From b34ab0fb13003927c5b6ac5a590e1fb565bd7b45 Mon Sep 17 00:00:00 2001
From: Simon Redman <simon@ergotech.com>
Date: Sun, 1 Feb 2026 15:40:42 -0500
Subject: [PATCH 1/5] Add test for ggml_vk_buffer_from_host_ptr

---
 ggml/src/ggml-vulkan/ggml-vulkan.cpp | 89 ++++++++++++++++++++++++++++
 1 file changed, 89 insertions(+)
diff --git a/ggml/src/ggml-vulkan/ggml-vulkan.cpp b/ggml/src/ggml-vulkan/ggml-vulkan.cpp
index a99375c088..b59ff6ba1b 100644
--- a/ggml/src/ggml-vulkan/ggml-vulkan.cpp
+++ b/ggml/src/ggml-vulkan/ggml-vulkan.cpp
@@ -4484,6 +4484,8 @@ static void ggml_vk_load_shaders(vk_device& device) {
 
 static bool ggml_vk_khr_cooperative_matrix_support(const vk::PhysicalDeviceProperties& props, const vk::PhysicalDeviceDriverProperties& driver_props, vk_device_architecture arch);
 
+static void ggml_vk_test_single_device_buffer_from_host_ptr(vk_device& device);
+
 static vk_device ggml_vk_get_device(size_t idx) {
     VK_LOG_DEBUG("ggml_vk_get_device(" << idx << ")");
 
@@ -5243,6 +5245,10 @@ static vk_device ggml_vk_get_device(size_t idx) {
         return device;
     }
 
+    #if defined(GGML_VULKAN_RUN_TESTS)
+    ggml_vk_test_single_device_buffer_from_host_ptr(vk_instance.devices[idx]);
+    #endif
+
     return vk_instance.devices[idx];
 }
 
@@ -15068,6 +15074,89 @@ static vk_buffer ggml_vk_buffer_from_host_ptr(vk_device & device, void * ptr, si
     return buf;
 }
 
+static void ggml_vk_test_single_device_buffer_from_host_ptr(vk_device& device) {
+    static std::vector<vk_device> tested_devices;
+    if (std::find(tested_devices.begin(), tested_devices.end(), device) == tested_devices.end()) {
+        tested_devices.push_back(device);
+    } else{
+        return; // Already tested this device, skip
+    }
+
+    VK_LOG_DEBUG("ggml_vk_test_single_device_external_memory(" << device->name << ") - Single-device external host memory test");
+
+    const size_t test_buffer_size = 1024 * 1024; // 1 MB
+    const size_t test_buffer_ne = test_buffer_size / sizeof(float);
+
+    // Get required alignment for external memory
+    const vk::DeviceSize min_alignment = device->physical_device.getProperties2<vk::PhysicalDeviceProperties2, vk::PhysicalDeviceExternalMemoryHostPropertiesEXT>().get<vk::PhysicalDeviceExternalMemoryHostPropertiesEXT>().minImportedHostPointerAlignment;
+
+    // Allocate aligned host memory using aligned_alloc (C11/POSIX)
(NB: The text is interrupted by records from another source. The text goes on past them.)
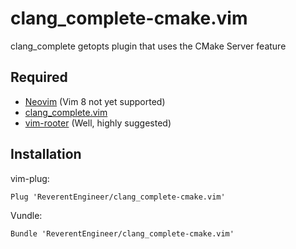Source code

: # clang_complete-cmake.vim

clang_complete getopts plugin that uses the CMake Server feature

## Required

* [Neovim](https://neovim.io/) (Vim 8 not yet supported)
* [clang_complete.vim](https://github.com/Rip-Rip/clang_complete)
* [vim-rooter](https://github.com/airblade/vim-rooter) (Well, highly suggested)

## Installation

vim-plug:
```
Plug 'ReverentEngineer/clang_complete-cmake.vim'
```

Vundle:
```
Bundle 'ReverentEngineer/clang_complete-cmake.vim'
```

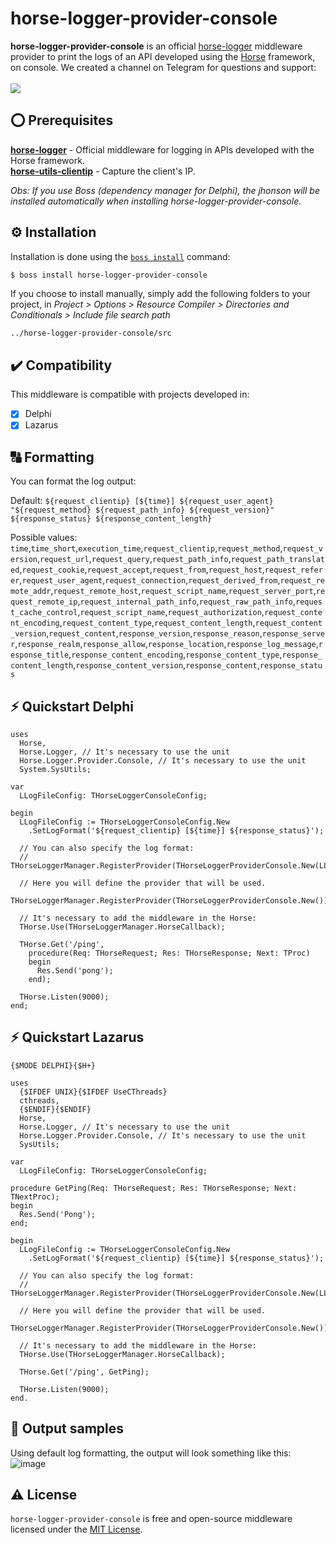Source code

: # horse-logger-provider-console
<b>horse-logger-provider-console</b> is an official <a href="https://github.com/HashLoad/horse-logger">horse-logger</a> middleware provider to print the logs of an API developed using the <a href="https://github.com/HashLoad/horse">Horse</a> framework, on console. We created a channel on Telegram for questions and support:<br><br>
<a href="https://t.me/hashload">
  <img src="https://img.shields.io/badge/telegram-join%20channel-7289DA?style=flat-square">
</a>

## ⭕ Prerequisites
[**horse-logger**](https://github.com/HashLoad/horse-logger) - Official middleware for logging in APIs developed with the Horse framework.<br>
[**horse-utils-clientip**](https://github.com/dliocode/horse-utils-clientip) - Capture the client's IP.

*Obs: If you use Boss (dependency manager for Delphi), the jhonson will be installed automatically when installing horse-logger-provider-console.*

## ⚙️ Installation
Installation is done using the [`boss install`](https://github.com/HashLoad/boss) command:
``` sh
$ boss install horse-logger-provider-console
```
If you choose to install manually, simply add the following folders to your project, in *Project > Options > Resource Compiler > Directories and Conditionals > Include file search path*
```
../horse-logger-provider-console/src
```

## ✔️ Compatibility
This middleware is compatible with projects developed in:
- [X] Delphi
- [X] Lazarus

## 🔠 Formatting
You can format the log output:

Default: `${request_clientip} [${time}] ${request_user_agent} "${request_method} ${request_path_info} ${request_version}" ${response_status} ${response_content_length}`

Possible values: `time`,`time_short`,`execution_time`,`request_clientip`,`request_method`,`request_version`,`request_url`,`request_query`,`request_path_info`,`request_path_translated`,`request_cookie`,`request_accept`,`request_from`,`request_host`,`request_referer`,`request_user_agent`,`request_connection`,`request_derived_from`,`request_remote_addr`,`request_remote_host`,`request_script_name`,`request_server_port`,`request_remote_ip`,`request_internal_path_info`,`request_raw_path_info`,`request_cache_control`,`request_script_name`,`request_authorization`,`request_content_encoding`,`request_content_type`,`request_content_length`,`request_content_version`,`request_content`,`response_version`,`response_reason`,`response_server`,`response_realm`,`response_allow`,`response_location`,`response_log_message`,`response_title`,`response_content_encoding`,`response_content_type`,`response_content_length`,`response_content_version`,`response_content`,`response_status`

## ⚡️ Quickstart Delphi
```delphi
uses
  Horse,
  Horse.Logger, // It's necessary to use the unit
  Horse.Logger.Provider.Console, // It's necessary to use the unit
  System.SysUtils;

var
  LLogFileConfig: THorseLoggerConsoleConfig;

begin
  LLogFileConfig := THorseLoggerConsoleConfig.New
    .SetLogFormat('${request_clientip} [${time}] ${response_status}');

  // You can also specify the log format:
  // THorseLoggerManager.RegisterProvider(THorseLoggerProviderConsole.New(LLogFileConfig));

  // Here you will define the provider that will be used.
  THorseLoggerManager.RegisterProvider(THorseLoggerProviderConsole.New());

  // It's necessary to add the middleware in the Horse:
  THorse.Use(THorseLoggerManager.HorseCallback);

  THorse.Get('/ping',
    procedure(Req: THorseRequest; Res: THorseResponse; Next: TProc)
    begin
      Res.Send('pong');
    end);

  THorse.Listen(9000);
end;
```

## ⚡️ Quickstart Lazarus
```delphi
{$MODE DELPHI}{$H+}

uses
  {$IFDEF UNIX}{$IFDEF UseCThreads}
  cthreads,
  {$ENDIF}{$ENDIF}
  Horse,
  Horse.Logger, // It's necessary to use the unit
  Horse.Logger.Provider.Console, // It's necessary to use the unit
  SysUtils;

var
  LLogFileConfig: THorseLoggerConsoleConfig;

procedure GetPing(Req: THorseRequest; Res: THorseResponse; Next: TNextProc);
begin
  Res.Send('Pong');
end;

begin
  LLogFileConfig := THorseLoggerConsoleConfig.New
    .SetLogFormat('${request_clientip} [${time}] ${response_status}');

  // You can also specify the log format:
  // THorseLoggerManager.RegisterProvider(THorseLoggerProviderConsole.New(LLogFileConfig));

  // Here you will define the provider that will be used.
  THorseLoggerManager.RegisterProvider(THorseLoggerProviderConsole.New());

  // It's necessary to add the middleware in the Horse:
  THorse.Use(THorseLoggerManager.HorseCallback);

  THorse.Get('/ping', GetPing);

  THorse.Listen(9000);
end.
```

## 📝 Output samples
Using default log formatting, the output will look something like this:
![image](https://user-images.githubusercontent.com/16382981/136378628-30c7fa6f-7d27-4faa-a8f9-7356b547099a.png)

## ⚠️ License
`horse-logger-provider-console` is free and open-source middleware licensed under the [MIT License](https://github.com/HashLoad/horse-logger-provider-console/blob/master/LICENSE).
+    // Note: aligned_alloc requires size to be a multiple of alignment
+    const size_t aligned_size = ((test_buffer_size + min_alignment - 1) / min_alignment) * min_alignment;
+
+    VK_LOG_DEBUG("ggml_vk_test_single_device_external_memory: min_alignment = " << min_alignment << ", aligned_size = " << aligned_size);
+
+    // Initialize host memory, which we will use as input to the device
+    auto input_deleter = [](float* p) { free(p); };
+    std::unique_ptr<float[], decltype(input_deleter)> input_host_memory(
+        static_cast<float*>(aligned_alloc(min_alignment, aligned_size)),
+        input_deleter
+    );
+    for (size_t i = 0; i < test_buffer_ne; i++) {
+        input_host_memory[i] = static_cast<float>(i);
+    }
+
+    // Initialize destination host memory, which we will use to verify results
+    auto result_deleter = [](float* p) { free(p); };
+    std::unique_ptr<float[], decltype(result_deleter)> result_host_memory(
+        static_cast<float*>(aligned_alloc(min_alignment, aligned_size)),
+        result_deleter
+    );
+    for (size_t i = 0; i < test_buffer_ne; i++) {
+        result_host_memory[i] = 0.0f; // Ensure we know the original contents
+    }
+
+    // Allocate an operation on-device destination buffer
+    vk_buffer device_dst_buffer = ggml_vk_create_buffer_device(device, test_buffer_size);
+
+    // Allocate an external memory buffer on device, importing the host memory
+    vk_buffer external_source_buffer = ggml_vk_buffer_from_host_ptr(device, input_host_memory.get(), test_buffer_size);
+
+    // Allocate an external memory buffer on device for the result
+    vk_buffer external_result_buffer = ggml_vk_buffer_from_host_ptr(device, result_host_memory.get(), test_buffer_size);
+
+    vk_context subctx = ggml_vk_create_temporary_context(device->transfer_queue.cmd_pool);
+    ggml_vk_ctx_begin(device, subctx);
+
+    // Submit an operation which we can observe accessing data from the source and moving to dst.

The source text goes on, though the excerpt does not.